Вечером, для избежания новой тоски, я предложила прогулку и с отвращением должна была принять руку Купера. Разговор вначале был общий: те же мадригалы, тот же цветистый язык – все то же, что было говорено в начале знакомства нашего; но общество мало-помалу отделилось от нас, и я не ошиблась, ожидая услышать наконец что-нибудь новенькое.
– Графиня, – сказал поэт торжественно (заметь, ma chиre, что в первый раз титул мой заменил нежное ma cousine[43] ), – я предвидел все, и мне прискорбно было бы думать, что вы ошиблись, ежели не в сердце, то в уме моем…
Я взглянула на Купера и ждала продолжения речи: вступление обещало много забавного, и продолжение не замедлило.
– Есть симпатии, графиня, которых исход дает эстетическим свойствам души человека иное убеждение, иное направление, – продолжал, воспламеняясь, поэт, – и нередко на самом повороте жизни человек превращается в злодея; но за что же, скажите? – Поэт перевел дыхание, а я вспомнила о болоте и начала кашлять, чтоб не расхохотаться.
– Вы смеетесь? – проговорил Купер протяжно, – слух ваш сроднился с отчаянным воплем глубоко тронутых, и для него равны и лепет младенца, и рев тигра; окаменел этот слух от пламенного дыхания лести, от заблаговременно вымышленных фраз, от пристрастных уверений, от…
– Скажите мне, mon cousin, – перебила я его, – кто таков ваш родственник, который желает здесь охотиться?
– Какой быстрый переход, кузина!
– Но я полагала, что вы кончили.
– Не сказав ни слова…
– В таком случае я слушаю.
– Нет, кузина, поздно! Родственник же мой, или, лучше сказать, друг, впрочем, нимало на меня не похожий… в нем все материализм, какой-то сухой взгляд на аксессуары жизни! впрочем, он умеет чувствовать и понимает честь.
– Но кто же он?
– Гусар, наездник, добрый малый, жуир!
– Как жуир?
– Слово тривиально, это правда, но оно означает страсть к наслаждениям мира осязаемого, не умственного. В эту минуту мне нужен друг, мне необходим он, как существо, на которое можно положиться с уверенностью, что оно не изменит, не предаст, а отмстит, разумеется, в то время, когда рука моя не в силах будет более мстить, – впрочем, и за себя отчасти!
– Мстить? кому мстить? – спросила я, продолжая не понимать поэта.
– Кому… кому? – повторил Купер с самодовольною, горделивою улыбкой, – тому, графиня, кто питается кровью сердец, кто дни свои считает победами над неопытными, над ослепленными его коварством… короче, тому, кто самодовольно стал между им и его счастием и в то же время между мною и моим счастием.

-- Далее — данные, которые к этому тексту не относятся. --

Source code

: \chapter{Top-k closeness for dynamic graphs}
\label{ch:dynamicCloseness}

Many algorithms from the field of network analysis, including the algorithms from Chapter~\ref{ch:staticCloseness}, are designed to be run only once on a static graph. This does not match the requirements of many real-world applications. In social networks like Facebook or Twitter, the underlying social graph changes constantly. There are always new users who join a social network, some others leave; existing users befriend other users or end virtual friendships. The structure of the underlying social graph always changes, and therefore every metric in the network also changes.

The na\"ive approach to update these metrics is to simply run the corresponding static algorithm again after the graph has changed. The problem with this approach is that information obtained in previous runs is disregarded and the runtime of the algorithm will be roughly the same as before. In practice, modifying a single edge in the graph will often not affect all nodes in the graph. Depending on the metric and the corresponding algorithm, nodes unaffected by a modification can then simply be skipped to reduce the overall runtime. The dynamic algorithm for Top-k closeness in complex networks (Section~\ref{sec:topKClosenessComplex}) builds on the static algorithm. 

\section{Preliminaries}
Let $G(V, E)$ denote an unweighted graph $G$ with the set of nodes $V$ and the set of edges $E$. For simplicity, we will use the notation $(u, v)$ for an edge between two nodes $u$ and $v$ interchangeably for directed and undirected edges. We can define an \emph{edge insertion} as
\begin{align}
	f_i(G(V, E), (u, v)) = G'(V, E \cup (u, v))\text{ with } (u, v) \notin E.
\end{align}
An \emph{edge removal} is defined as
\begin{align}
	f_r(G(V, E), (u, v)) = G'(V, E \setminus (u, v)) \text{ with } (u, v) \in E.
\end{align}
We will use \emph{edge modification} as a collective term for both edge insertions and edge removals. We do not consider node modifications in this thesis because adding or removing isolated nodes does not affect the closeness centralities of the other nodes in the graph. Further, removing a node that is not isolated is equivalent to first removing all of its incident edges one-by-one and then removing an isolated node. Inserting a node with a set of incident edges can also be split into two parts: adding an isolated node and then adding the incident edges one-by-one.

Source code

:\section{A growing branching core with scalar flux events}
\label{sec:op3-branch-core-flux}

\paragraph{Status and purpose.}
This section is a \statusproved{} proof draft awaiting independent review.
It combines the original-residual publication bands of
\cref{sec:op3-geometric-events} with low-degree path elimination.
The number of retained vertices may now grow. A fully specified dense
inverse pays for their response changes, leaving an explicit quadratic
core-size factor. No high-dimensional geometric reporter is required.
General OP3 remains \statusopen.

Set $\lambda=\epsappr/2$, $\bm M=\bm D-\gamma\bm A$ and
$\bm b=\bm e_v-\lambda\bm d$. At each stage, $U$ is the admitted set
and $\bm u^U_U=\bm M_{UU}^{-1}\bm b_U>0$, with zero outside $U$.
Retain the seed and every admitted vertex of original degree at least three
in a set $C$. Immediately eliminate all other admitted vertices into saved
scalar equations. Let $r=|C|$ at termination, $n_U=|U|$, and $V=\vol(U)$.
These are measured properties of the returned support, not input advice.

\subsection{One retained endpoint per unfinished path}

Из всего этого я поняла, что поэту хотелось назвать своего соперника, своего злодея, которого, я полагаю, узнала и ты; но я дала себе слово помучить поэта.
– А какого рода охоту предпочитает родственник ваш, mon cousin? – спросила я с видом совершенного равнодушия.
– Не знаю, графиня, и, по совести, мало интересуюсь этого рода занятием.
– Я же, напротив, ожидаю приезда вашего родственника с нетерпением и обещаю себе очень много удовольствий; во-первых, продолжительные прогулки верхом…
– И в тильбюри… – лукаво прибавил поэт.
– И в тильбюри, – повторила я, как бы не понимая иронии Купера, – но не в моем, который страх беспокоен, а в тильбюри Старославского, если только он будет так любезен, что предложит его мне.
– О, за Старославского я ручаюсь! И, конечно, графиня, он так любезен, что не сделает из вас исключения.
– Не понимаю, mon cousin.
– Я хотел сказать, графиня, что считаю соседа нашего учтивым до такой степени, что он сделает для вас то, что делает для других.
– То есть не откажет в тильбюри?
– И даже будет сопутствовать лично во время долгих прогулок, – прибавил язвительно поэт.
Я сначала никак не могла понять, к чему клонилась двусмысленная улыбка Купера и что находит он чрезвычайного в весьма обыкновенной любезности светского человека, предлагающего дамам и свой экипаж, и свое общество во время прогулки; потом уж мне пришло в голову, что поэт желал, конечно, возбудить ревность мою к своей сестре Антонине, которая, вероятно, пользовалась неоднократно и тем и другим; но, желая продлить маленькие терзания моего cousin, я заметила, что не имею намерения мешать и другим в удовольствии кататься в тильбюри Старославского и буду пользоваться им только тогда, когда Антонина предпочтет седло.
– Антонина! – воскликнул надменно поэт, – сестра в тильбюри Старославского! какая мысль!
– Но я полагаю, что это случилось бы не в первый раз, – отвечала я тем же тоном. Я начинала сердиться.
– И вы могли подумать, что сестра позволит себе такую вещь, графиня? – возразил Купер с возраставшим негодованием.
К стыду моему, этот глупый вопрос вывел меня совершенно из терпения, и я очень серьезно заметила поэту всю неловкость его замечания. Мне казалось, что образ моих действий не мог быть неприличным для Антонины. Поэт смешался, пролепетал что-то непонятное и извинился тем, что не знал ничего о прогулке моей с Старославским; иначе, конечно, не позволил бы себе ни одного нескромного слова. Я едва не напомнила ему болота, но мне жаль стало бедного ревнивца, и я удовольствовалась его замешательством.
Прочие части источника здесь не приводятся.